- Created by: Tom Snyder Carl W. Adams Holly Schlesinger
- Developed by: Holly Schlesinger Matt Harrigan (episodes 1-3, 5)
- Starring: H. Jon Benjamin Melissa Bardin Galsky Patrice O'Neal Holly Schlesinger
- Opening theme: "O'Grady (The Diary of Abigale Colletti)" by Kelly Osbourne
- Country of origin: United States
- No. of seasons: 2
- No. of episodes: 19

Production
- Executive producers: Carl W. Adams Alyssa Cooper
- Producers: Jack Ferraiolo (season 1) Will Shepard (season 2)
- Running time: 23-24 minutes
- Production companies: Noggin LLC Soup2Nuts

Original release
- Network: The N (Noggin)
- Release: July 30, 2004 – April 24, 2006

Related
- Dr. Katz, Professional Therapist Home Movies Hey Monie!

= O'Grady =

Animated TV series

The main O'Grady characters in a scene from the episode "Sugar Hill". (L-R: Beth, Abby, Harold, and Kevin)

O'Grady is an American teen animated comedy television series created by Tom Snyder, Carl W. Adams, and Holly Schlesinger for Noggin's teen programming block, The N. The show features the voices of H. Jon Benjamin, Melissa Bardin Galsky, Patrice O'Neal, and Holly Schlesinger playing a group of four teenagers living in the town of O'Grady. In each episode, the characters experience a different supernatural phenomenon while also facing ordinary high school challenges. The show was animated at Snyder's Soup2Nuts studio.

==Plot==
The series is set in the fictional town of O'Grady, which is periodically plagued by a force called "The Weirdness." The Weirdness affects its residents in strange ways, and its effects usually last for several days. For example, it causes people to project their private thoughts in bubbles over their heads, or produce clones of themselves every time they get angry. The focal characters of the show are four students of O'Grady High: Kevin, Abby, Harold, and Beth. In the first eight episodes, the former two would appear interviewing at Eets-A-Pizza for a cold opening, with Kevin explaining that the Weirdness was caused by a "secret government program', but sometimes would get distracted into other things.
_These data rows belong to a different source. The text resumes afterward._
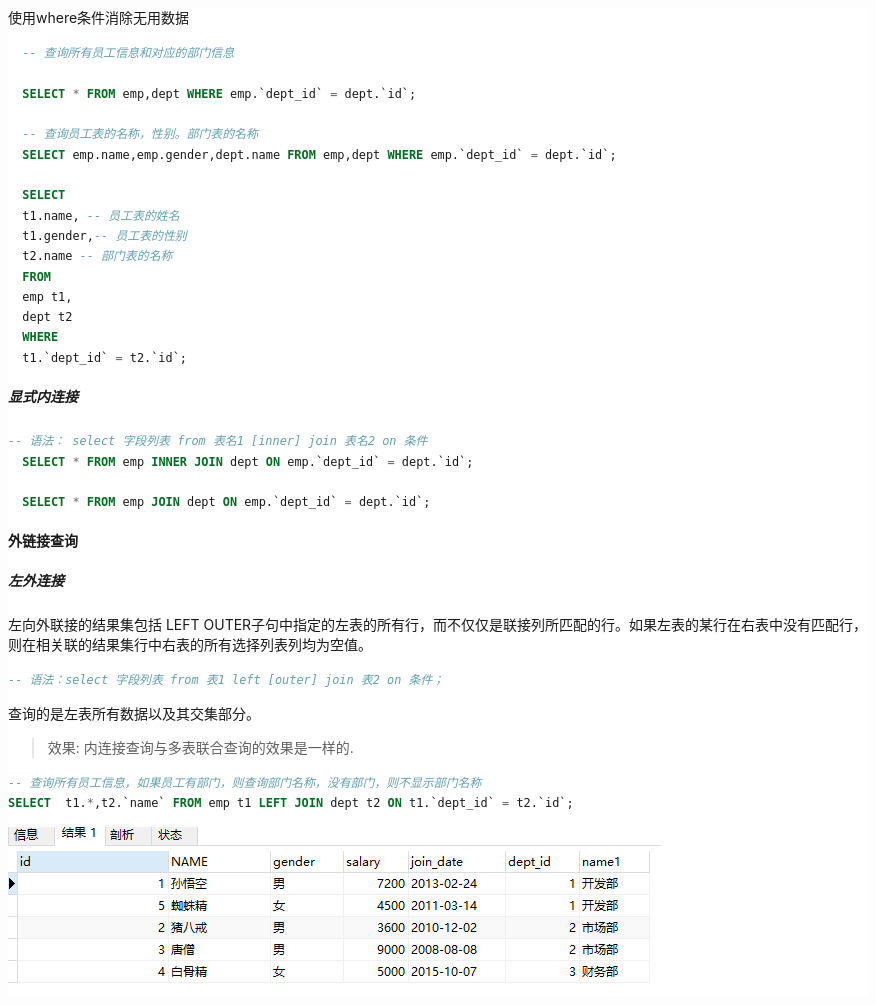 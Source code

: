  使用where条件消除无用数据

```sql
  -- 查询所有员工信息和对应的部门信息
  
  SELECT * FROM emp,dept WHERE emp.`dept_id` = dept.`id`;
  			
  -- 查询员工表的名称，性别。部门表的名称
  SELECT emp.name,emp.gender,dept.name FROM emp,dept WHERE emp.`dept_id` = dept.`id`;
  			
  SELECT 
  t1.name, -- 员工表的姓名
  t1.gender,-- 员工表的性别
  t2.name -- 部门表的名称
  FROM
  emp t1,
  dept t2
  WHERE 
  t1.`dept_id` = t2.`id`;
```

##### 显式内连接

```sql
-- 语法： select 字段列表 from 表名1 [inner] join 表名2 on 条件
  SELECT * FROM emp INNER JOIN dept ON emp.`dept_id` = dept.`id`;	
  
  SELECT * FROM emp JOIN dept ON emp.`dept_id` = dept.`id`;	
```



#### 外链接查询

##### 左外连接

左向外联接的结果集包括 LEFT OUTER子句中指定的左表的所有行，而不仅仅是联接列所匹配的行。如果左表的某行在右表中没有匹配行，则在相关联的结果集行中右表的所有选择列表列均为空值。

```sql
-- 语法：select 字段列表 from 表1 left [outer] join 表2 on 条件；
```

查询的是左表所有数据以及其交集部分。

> 效果: 内连接查询与多表联合查询的效果是一样的.

```sql
-- 查询所有员工信息，如果员工有部门，则查询部门名称，没有部门，则不显示部门名称
SELECT 	t1.*,t2.`name` FROM emp t1 LEFT JOIN dept t2 ON t1.`dept_id` = t2.`id`;
```

![](./assets/c07c2d054e851f1b0ea380ed099e34ee_MD5.png)
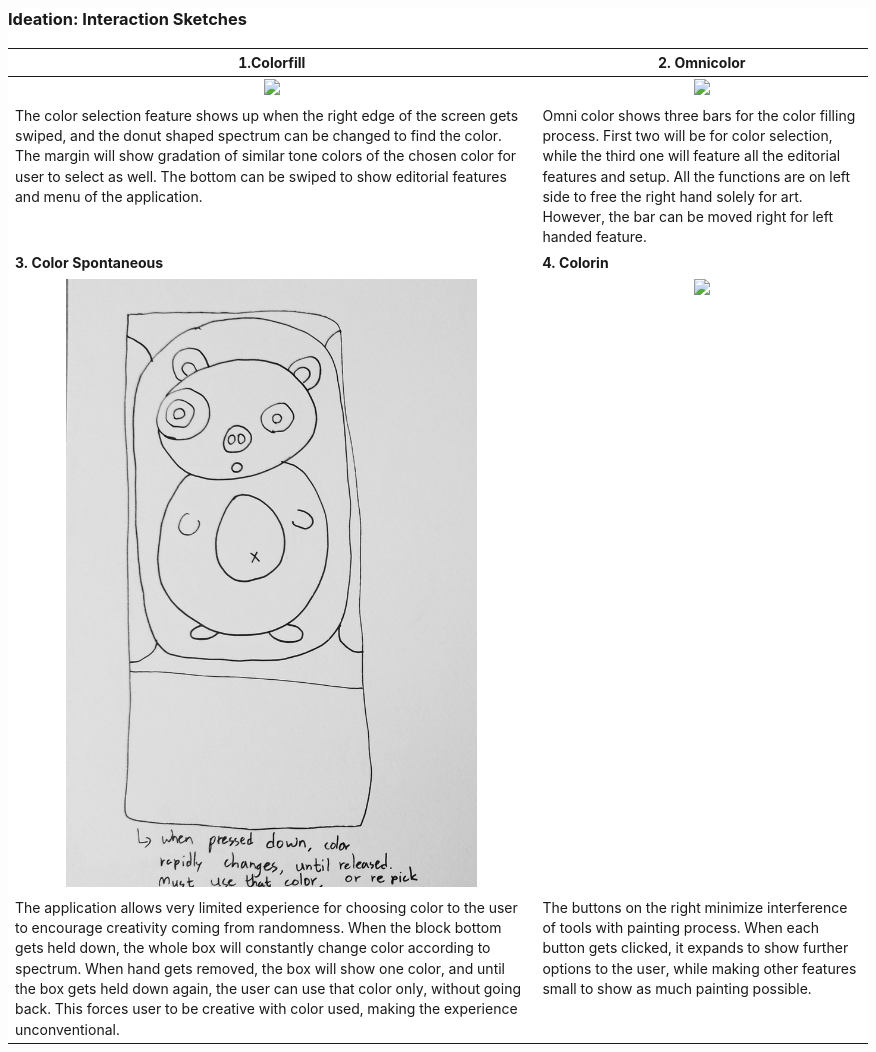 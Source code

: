 ### Ideation: Interaction Sketches 


| **1.Colorfill** | **2. Omnicolor** |
| ---------------------- | --------------------- |
| <div align="center"><img src="Refined-Sketches-Colorfill.jpeg" width=80%></div> |  <div align="center"><img src="Refined-Sketches-Omnicolor.jpeg" width=80%></div> |
| The color selection feature shows up when the right edge of the screen gets swiped, and the donut shaped spectrum can be changed to find the color. The margin will show gradation of similar tone colors of the chosen color for user to select as well. The bottom can be swiped to show editorial features and menu of the application. | ​Omni color shows three bars for the color filling process. First two will be for color selection, while the third one will feature all the editorial features and setup. All the functions are on left side to free the right hand solely for art. However, the bar can be moved right for left handed feature.                                                                           |
| **3. Color Spontaneous** | **4. Colorin**  |
| <div align="center"><img src="Refined-Sketches-Color-Spontenous.jpeg" width=80%></div> |  <div align="center"><img src="Refined-Sketches-Colorin.jpeg" width=80%></div> |
| The application allows very limited experience for choosing color to the user to encourage creativity coming from randomness. When the block bottom gets held down, the whole box will constantly change color according to spectrum. When hand gets removed, the box will show one color, and until the box gets held down again, the user can use that color only, without going back. This forces user to be creative with color used, making the experience unconventional. | The buttons on the right minimize interference of tools with painting process. When each button gets clicked, it expands to show further options to the user, while making other features small to show as much painting possible. |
The interviews expired after "Cop 'Stache".

==Characters==

===Main characters===

- Kevin Harnisch (voiced by H. Jon Benjamin) is a teenage slacker, aspiring guitar player, and self-appointed "idea guy" who enjoys pulling pranks, heists, and schemes. He likes to find ways to use the Weirdness or other school events for his own gain, such as selling sugar in school as contraband during "Sugar Hill," asking road sign figures to spy on Abby during "Sign Language," or continuing his brothers' robot babysitting company during "Robo-Babies." Kevin is the youngest of 8 brothers. Kevin and his best friend Harold started a garage band, titled Brain Fart, but often gets distracted during rehearsals rather than practicing. Brain Fart is occasionally joined by Iris as a bass player, whom Kevin continuously pays to stay in the band during "O'Grady Idol." Different episodes heavily imply that Kevin has a crush on Abby, which he will not admit; nevertheless, his true feelings are sometimes revealed by the Weirdness.
- Abby Wilde (voiced by Melissa Bardin Galsky) is an average fashion-oriented teenager. She attempts to improve her life around her by trying to "help" Beth’s employer gain business by selling non-eco or vegan friendly items in a local health food store. Abby and Kevin have feelings for each other, as shown in many episodes. Abby's longtime love interest is Pete Klesko, but she never manages to make him feel the same way.
- Harold Oscar Jenkins (voiced by Patrice O'Neal) is Kevin's best friend, A 15-year-old drummer in Kevin's garage band "Brain Fart," and a mild-mannered goofball who works at Eets-A-Pizza. He can be a little nerdy and often is uncomfortable with Kevin's various schemes. He is genuinely kindhearted and good-spirited, and he likes hanging around with Kevin because he sees the good in him. Unlike Kevin, Harold does not have a fixed love interest and has expressed interest in multiple characters, including Stacey Monique during "Cop 'Stache" and, to a much lesser extent, Abby and Beth.
- Beth Briggs (voiced by Holly Schlesinger) is a blue-haired environmental activist and vegetarian. Her interests include thrifting vintage clothing at flea markets. She is a cashier and barista at local health cafe The Enchanted Soybean. Beth has been referred to as a "hippie" by Abby. Beth's grand ideals have led to interpersonal conflicts, especially between her and Abby. Despite their differences, Abby is Beth's best friend. Beth can be considered a foil to Kevin; whereas he is impulsive and anti-authoritarian, Beth is cautious and apprehensive about breaking rules. She has good intentions but can be overly trusting of other characters. In "Robo-Babies," she reveals that her family is Buddhist.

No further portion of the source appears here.